_LISTED RECORDS:_
***

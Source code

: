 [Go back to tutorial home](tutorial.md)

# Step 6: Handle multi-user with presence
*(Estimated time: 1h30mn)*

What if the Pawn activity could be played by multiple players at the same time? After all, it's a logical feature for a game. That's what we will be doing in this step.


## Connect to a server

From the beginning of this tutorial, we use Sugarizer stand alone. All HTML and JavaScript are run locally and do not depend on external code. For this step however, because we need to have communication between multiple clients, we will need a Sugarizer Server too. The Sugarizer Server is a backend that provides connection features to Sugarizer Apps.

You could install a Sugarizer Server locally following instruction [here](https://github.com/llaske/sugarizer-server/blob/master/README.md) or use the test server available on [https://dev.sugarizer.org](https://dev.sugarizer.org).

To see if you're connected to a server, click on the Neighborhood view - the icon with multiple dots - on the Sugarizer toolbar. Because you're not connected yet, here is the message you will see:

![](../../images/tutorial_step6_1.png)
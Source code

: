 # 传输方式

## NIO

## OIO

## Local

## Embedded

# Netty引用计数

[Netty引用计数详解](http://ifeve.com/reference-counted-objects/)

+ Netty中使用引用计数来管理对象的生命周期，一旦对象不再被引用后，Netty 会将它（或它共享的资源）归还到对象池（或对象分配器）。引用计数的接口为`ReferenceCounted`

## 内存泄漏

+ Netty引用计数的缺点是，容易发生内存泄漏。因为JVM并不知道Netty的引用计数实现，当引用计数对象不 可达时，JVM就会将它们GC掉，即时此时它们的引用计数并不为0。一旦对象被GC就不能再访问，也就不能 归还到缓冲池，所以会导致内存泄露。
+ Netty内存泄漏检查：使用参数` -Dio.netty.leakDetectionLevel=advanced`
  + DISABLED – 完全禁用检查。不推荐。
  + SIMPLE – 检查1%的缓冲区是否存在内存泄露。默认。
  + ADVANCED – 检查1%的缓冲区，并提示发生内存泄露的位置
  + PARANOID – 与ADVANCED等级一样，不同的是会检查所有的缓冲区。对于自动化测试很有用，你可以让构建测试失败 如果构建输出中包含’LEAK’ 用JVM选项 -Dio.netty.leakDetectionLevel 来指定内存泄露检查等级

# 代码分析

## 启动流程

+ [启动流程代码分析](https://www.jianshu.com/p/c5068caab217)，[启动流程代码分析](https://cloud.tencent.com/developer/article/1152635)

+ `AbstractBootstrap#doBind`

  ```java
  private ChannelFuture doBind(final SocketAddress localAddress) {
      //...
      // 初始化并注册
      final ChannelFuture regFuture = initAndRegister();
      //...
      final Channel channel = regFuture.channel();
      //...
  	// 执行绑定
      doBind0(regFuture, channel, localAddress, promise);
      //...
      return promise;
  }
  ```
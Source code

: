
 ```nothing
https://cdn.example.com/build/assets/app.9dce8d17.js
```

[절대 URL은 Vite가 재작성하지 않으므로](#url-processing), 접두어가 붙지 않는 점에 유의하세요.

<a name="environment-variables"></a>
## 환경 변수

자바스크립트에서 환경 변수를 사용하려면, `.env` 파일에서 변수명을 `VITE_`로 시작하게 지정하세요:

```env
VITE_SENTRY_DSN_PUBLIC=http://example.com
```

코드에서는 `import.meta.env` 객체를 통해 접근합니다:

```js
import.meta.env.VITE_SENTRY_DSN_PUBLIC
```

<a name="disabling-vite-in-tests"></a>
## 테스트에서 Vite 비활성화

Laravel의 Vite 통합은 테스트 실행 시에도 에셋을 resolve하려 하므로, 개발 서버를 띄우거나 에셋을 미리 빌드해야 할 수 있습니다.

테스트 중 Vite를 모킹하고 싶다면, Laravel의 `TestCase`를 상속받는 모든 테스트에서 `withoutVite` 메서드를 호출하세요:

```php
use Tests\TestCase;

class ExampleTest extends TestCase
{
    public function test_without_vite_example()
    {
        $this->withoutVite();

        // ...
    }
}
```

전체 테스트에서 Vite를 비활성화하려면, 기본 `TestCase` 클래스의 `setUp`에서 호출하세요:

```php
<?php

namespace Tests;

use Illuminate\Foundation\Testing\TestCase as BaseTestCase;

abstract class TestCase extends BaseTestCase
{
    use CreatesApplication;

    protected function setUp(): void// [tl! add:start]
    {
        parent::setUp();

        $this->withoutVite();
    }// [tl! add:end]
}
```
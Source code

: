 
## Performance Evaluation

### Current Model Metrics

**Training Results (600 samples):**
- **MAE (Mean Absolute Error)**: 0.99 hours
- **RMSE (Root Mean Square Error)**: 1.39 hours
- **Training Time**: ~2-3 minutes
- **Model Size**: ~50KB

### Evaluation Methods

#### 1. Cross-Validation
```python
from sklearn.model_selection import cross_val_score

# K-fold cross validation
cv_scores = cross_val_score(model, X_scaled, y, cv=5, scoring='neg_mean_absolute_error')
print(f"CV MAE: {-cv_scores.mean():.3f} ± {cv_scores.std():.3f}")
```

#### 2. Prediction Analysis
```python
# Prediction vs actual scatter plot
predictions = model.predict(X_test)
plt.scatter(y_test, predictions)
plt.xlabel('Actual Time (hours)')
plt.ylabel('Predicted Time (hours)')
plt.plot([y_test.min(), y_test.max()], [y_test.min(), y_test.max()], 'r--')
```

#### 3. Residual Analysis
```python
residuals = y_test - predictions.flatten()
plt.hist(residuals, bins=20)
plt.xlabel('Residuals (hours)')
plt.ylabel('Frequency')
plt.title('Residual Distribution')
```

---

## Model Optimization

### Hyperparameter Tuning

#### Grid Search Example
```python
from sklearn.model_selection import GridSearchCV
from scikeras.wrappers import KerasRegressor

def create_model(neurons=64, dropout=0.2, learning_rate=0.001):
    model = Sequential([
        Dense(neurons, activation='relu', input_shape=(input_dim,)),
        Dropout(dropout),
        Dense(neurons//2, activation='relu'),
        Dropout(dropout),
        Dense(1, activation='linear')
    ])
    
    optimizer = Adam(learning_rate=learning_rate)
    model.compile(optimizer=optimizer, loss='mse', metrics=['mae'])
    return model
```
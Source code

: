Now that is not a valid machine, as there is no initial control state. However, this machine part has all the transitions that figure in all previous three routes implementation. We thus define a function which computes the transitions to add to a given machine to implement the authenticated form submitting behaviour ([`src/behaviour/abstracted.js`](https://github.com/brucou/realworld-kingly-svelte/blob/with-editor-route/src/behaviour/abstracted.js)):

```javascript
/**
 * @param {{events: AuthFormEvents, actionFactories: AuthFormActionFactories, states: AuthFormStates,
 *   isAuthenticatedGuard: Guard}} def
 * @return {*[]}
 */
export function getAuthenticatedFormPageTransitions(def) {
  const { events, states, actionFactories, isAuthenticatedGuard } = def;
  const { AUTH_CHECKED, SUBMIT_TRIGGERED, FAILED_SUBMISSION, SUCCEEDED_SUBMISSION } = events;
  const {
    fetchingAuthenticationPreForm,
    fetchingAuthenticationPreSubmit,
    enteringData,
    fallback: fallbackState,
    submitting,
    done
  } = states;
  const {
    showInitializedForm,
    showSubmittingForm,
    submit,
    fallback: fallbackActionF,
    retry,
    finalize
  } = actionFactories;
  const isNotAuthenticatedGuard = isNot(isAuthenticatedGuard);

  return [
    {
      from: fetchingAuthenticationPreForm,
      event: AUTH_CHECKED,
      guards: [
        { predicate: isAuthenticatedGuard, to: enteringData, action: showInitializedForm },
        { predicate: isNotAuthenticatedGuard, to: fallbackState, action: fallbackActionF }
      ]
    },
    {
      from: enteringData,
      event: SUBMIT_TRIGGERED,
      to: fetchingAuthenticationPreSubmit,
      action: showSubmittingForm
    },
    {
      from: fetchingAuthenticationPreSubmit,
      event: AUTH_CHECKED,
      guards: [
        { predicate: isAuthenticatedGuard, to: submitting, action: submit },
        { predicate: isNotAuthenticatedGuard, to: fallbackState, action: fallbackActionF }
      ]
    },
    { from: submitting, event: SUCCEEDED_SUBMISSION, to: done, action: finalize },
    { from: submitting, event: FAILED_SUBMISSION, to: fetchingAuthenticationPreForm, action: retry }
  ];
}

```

***

_THE TASK:_ Give back the records word for word. Start at the first line, end at the line containing "From the beginning", and include both.

_PROBLEM SOLUTION:_
Source code

: [Go back to tutorial home](tutorial.md)

# Step 6: Handle multi-user with presence
*(Estimated time: 1h30mn)*

What if the Pawn activity could be played by multiple players at the same time? After all, it's a logical feature for a game. That's what we will be doing in this step.


## Connect to a server

From the beginning of this tutorial, we use Sugarizer stand alone. All HTML and JavaScript are run locally and do not depend on external code. For this step however, because we need to have communication between multiple clients, we will need a Sugarizer Server too. The Sugarizer Server is a backend that provides connection features to Sugarizer Apps.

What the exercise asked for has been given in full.